Pictures paired with source code:

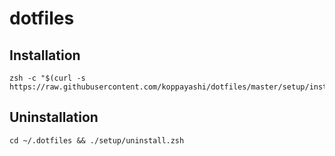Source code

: # dotfiles

## Installation

```
zsh -c "$(curl -s https://raw.githubusercontent.com/koppayashi/dotfiles/master/setup/install.zsh)"
```

## Uninstallation

```
cd ~/.dotfiles && ./setup/uninstall.zsh
```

— WHAT IS NEEDED —
A faithful copy of the data above is wanted, with every image left out.

— SOLVED EXERCISE —
Source code

: # dotfiles

## Installation

```
zsh -c "$(curl -s https://raw.githubusercontent.com/koppayashi/dotfiles/master/setup/install.zsh)"
```

## Uninstallation

```
cd ~/.dotfiles && ./setup/uninstall.zsh
```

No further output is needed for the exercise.